-- Data shown follows --

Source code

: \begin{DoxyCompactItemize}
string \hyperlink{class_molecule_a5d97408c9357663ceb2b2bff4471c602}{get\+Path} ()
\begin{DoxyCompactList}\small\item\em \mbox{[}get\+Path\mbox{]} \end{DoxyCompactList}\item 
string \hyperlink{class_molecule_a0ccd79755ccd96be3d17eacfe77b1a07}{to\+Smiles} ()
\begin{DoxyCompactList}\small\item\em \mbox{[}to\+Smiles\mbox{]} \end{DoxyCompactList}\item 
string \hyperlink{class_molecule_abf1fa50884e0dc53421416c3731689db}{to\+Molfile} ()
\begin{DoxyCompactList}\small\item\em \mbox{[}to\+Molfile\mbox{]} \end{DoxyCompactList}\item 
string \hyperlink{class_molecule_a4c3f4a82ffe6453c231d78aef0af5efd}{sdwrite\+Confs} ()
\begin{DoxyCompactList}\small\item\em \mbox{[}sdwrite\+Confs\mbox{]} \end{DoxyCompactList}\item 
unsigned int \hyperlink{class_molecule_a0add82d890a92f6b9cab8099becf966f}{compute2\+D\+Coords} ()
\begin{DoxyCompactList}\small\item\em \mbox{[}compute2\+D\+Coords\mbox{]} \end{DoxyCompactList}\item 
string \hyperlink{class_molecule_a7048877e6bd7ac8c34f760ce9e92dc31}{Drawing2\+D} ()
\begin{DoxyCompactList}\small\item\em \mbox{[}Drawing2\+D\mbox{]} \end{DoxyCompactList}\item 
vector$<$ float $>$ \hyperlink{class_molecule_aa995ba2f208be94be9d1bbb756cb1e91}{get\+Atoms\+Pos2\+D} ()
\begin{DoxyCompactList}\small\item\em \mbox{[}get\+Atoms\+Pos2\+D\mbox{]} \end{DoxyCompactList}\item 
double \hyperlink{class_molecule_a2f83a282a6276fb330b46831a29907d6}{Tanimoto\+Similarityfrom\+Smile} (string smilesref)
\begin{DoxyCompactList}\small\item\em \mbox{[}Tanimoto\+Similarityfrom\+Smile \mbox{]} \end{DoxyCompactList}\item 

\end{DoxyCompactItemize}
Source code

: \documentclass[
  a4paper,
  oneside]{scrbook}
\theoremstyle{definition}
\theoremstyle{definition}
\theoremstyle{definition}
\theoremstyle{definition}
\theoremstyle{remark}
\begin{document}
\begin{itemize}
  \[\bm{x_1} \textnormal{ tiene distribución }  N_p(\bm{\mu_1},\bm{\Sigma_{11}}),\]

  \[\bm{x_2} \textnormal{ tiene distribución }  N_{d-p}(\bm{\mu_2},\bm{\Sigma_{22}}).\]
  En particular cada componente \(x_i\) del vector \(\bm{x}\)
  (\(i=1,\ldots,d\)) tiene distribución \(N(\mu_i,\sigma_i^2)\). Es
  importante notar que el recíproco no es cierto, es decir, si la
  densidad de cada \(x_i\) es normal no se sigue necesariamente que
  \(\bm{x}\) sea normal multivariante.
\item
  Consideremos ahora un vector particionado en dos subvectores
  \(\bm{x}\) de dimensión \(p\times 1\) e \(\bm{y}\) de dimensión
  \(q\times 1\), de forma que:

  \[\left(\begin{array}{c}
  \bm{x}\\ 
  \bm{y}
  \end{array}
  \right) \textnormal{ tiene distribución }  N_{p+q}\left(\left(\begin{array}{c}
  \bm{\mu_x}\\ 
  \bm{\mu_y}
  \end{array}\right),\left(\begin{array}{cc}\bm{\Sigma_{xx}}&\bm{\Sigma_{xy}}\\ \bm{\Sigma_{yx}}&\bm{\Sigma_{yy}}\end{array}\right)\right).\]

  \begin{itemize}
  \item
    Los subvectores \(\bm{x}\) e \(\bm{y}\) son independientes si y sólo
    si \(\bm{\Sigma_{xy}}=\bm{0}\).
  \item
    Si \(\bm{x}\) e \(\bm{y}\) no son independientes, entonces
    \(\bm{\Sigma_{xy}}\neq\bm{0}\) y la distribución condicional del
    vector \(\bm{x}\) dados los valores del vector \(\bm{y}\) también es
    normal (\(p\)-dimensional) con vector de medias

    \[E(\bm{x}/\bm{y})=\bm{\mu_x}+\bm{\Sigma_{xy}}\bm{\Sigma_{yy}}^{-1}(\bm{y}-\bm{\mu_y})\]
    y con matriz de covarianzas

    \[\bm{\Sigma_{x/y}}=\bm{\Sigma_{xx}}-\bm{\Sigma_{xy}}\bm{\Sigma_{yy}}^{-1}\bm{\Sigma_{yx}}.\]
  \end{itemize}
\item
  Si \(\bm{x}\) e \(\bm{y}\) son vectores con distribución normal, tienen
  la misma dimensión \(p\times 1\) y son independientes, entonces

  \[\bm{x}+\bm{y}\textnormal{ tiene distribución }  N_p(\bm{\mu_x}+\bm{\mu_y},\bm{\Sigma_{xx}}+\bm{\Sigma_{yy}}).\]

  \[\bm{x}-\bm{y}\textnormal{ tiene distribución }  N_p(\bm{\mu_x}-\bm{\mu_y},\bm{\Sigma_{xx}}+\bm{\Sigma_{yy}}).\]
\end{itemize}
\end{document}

-- Data shown concluded --

» About this task:
Print out the complete data above, character for character.

» Response to this task:
Source code

: \begin{DoxyCompactItemize}
string \hyperlink{class_molecule_a5d97408c9357663ceb2b2bff4471c602}{get\+Path} ()
\begin{DoxyCompactList}\small\item\em \mbox{[}get\+Path\mbox{]} \end{DoxyCompactList}\item 
string \hyperlink{class_molecule_a0ccd79755ccd96be3d17eacfe77b1a07}{to\+Smiles} ()
\begin{DoxyCompactList}\small\item\em \mbox{[}to\+Smiles\mbox{]} \end{DoxyCompactList}\item 
string \hyperlink{class_molecule_abf1fa50884e0dc53421416c3731689db}{to\+Molfile} ()
\begin{DoxyCompactList}\small\item\em \mbox{[}to\+Molfile\mbox{]} \end{DoxyCompactList}\item 
string \hyperlink{class_molecule_a4c3f4a82ffe6453c231d78aef0af5efd}{sdwrite\+Confs} ()
\begin{DoxyCompactList}\small\item\em \mbox{[}sdwrite\+Confs\mbox{]} \end{DoxyCompactList}\item 
unsigned int \hyperlink{class_molecule_a0add82d890a92f6b9cab8099becf966f}{compute2\+D\+Coords} ()
\begin{DoxyCompactList}\small\item\em \mbox{[}compute2\+D\+Coords\mbox{]} \end{DoxyCompactList}\item 
string \hyperlink{class_molecule_a7048877e6bd7ac8c34f760ce9e92dc31}{Drawing2\+D} ()
\begin{DoxyCompactList}\small\item\em \mbox{[}Drawing2\+D\mbox{]} \end{DoxyCompactList}\item 
vector$<$ float $>$ \hyperlink{class_molecule_aa995ba2f208be94be9d1bbb756cb1e91}{get\+Atoms\+Pos2\+D} ()
\begin{DoxyCompactList}\small\item\em \mbox{[}get\+Atoms\+Pos2\+D\mbox{]} \end{DoxyCompactList}\item 
double \hyperlink{class_molecule_a2f83a282a6276fb330b46831a29907d6}{Tanimoto\+Similarityfrom\+Smile} (string smilesref)
\begin{DoxyCompactList}\small\item\em \mbox{[}Tanimoto\+Similarityfrom\+Smile \mbox{]} \end{DoxyCompactList}\item 

\end{DoxyCompactItemize}
Source code

: \documentclass[
  a4paper,
  oneside]{scrbook}
\theoremstyle{definition}
\theoremstyle{definition}
\theoremstyle{definition}
\theoremstyle{definition}
\theoremstyle{remark}
\begin{document}
\begin{itemize}
  \[\bm{x_1} \textnormal{ tiene distribución }  N_p(\bm{\mu_1},\bm{\Sigma_{11}}),\]

  \[\bm{x_2} \textnormal{ tiene distribución }  N_{d-p}(\bm{\mu_2},\bm{\Sigma_{22}}).\]
  En particular cada componente \(x_i\) del vector \(\bm{x}\)
  (\(i=1,\ldots,d\)) tiene distribución \(N(\mu_i,\sigma_i^2)\). Es
  importante notar que el recíproco no es cierto, es decir, si la
  densidad de cada \(x_i\) es normal no se sigue necesariamente que
  \(\bm{x}\) sea normal multivariante.
\item
  Consideremos ahora un vector particionado en dos subvectores
  \(\bm{x}\) de dimensión \(p\times 1\) e \(\bm{y}\) de dimensión
  \(q\times 1\), de forma que:

  \[\left(\begin{array}{c}
  \bm{x}\\ 
  \bm{y}
  \end{array}
  \right) \textnormal{ tiene distribución }  N_{p+q}\left(\left(\begin{array}{c}
  \bm{\mu_x}\\ 
  \bm{\mu_y}
  \end{array}\right),\left(\begin{array}{cc}\bm{\Sigma_{xx}}&\bm{\Sigma_{xy}}\\ \bm{\Sigma_{yx}}&\bm{\Sigma_{yy}}\end{array}\right)\right).\]

  \begin{itemize}
  \item
    Los subvectores \(\bm{x}\) e \(\bm{y}\) son independientes si y sólo
    si \(\bm{\Sigma_{xy}}=\bm{0}\).
  \item
    Si \(\bm{x}\) e \(\bm{y}\) no son independientes, entonces
    \(\bm{\Sigma_{xy}}\neq\bm{0}\) y la distribución condicional del
    vector \(\bm{x}\) dados los valores del vector \(\bm{y}\) también es
    normal (\(p\)-dimensional) con vector de medias

    \[E(\bm{x}/\bm{y})=\bm{\mu_x}+\bm{\Sigma_{xy}}\bm{\Sigma_{yy}}^{-1}(\bm{y}-\bm{\mu_y})\]
    y con matriz de covarianzas

    \[\bm{\Sigma_{x/y}}=\bm{\Sigma_{xx}}-\bm{\Sigma_{xy}}\bm{\Sigma_{yy}}^{-1}\bm{\Sigma_{yx}}.\]
  \end{itemize}
\item
  Si \(\bm{x}\) e \(\bm{y}\) son vectores con distribución normal, tienen
  la misma dimensión \(p\times 1\) y son independientes, entonces

  \[\bm{x}+\bm{y}\textnormal{ tiene distribución }  N_p(\bm{\mu_x}+\bm{\mu_y},\bm{\Sigma_{xx}}+\bm{\Sigma_{yy}}).\]

  \[\bm{x}-\bm{y}\textnormal{ tiene distribución }  N_p(\bm{\mu_x}-\bm{\mu_y},\bm{\Sigma_{xx}}+\bm{\Sigma_{yy}}).\]
\end{itemize}
\end{document}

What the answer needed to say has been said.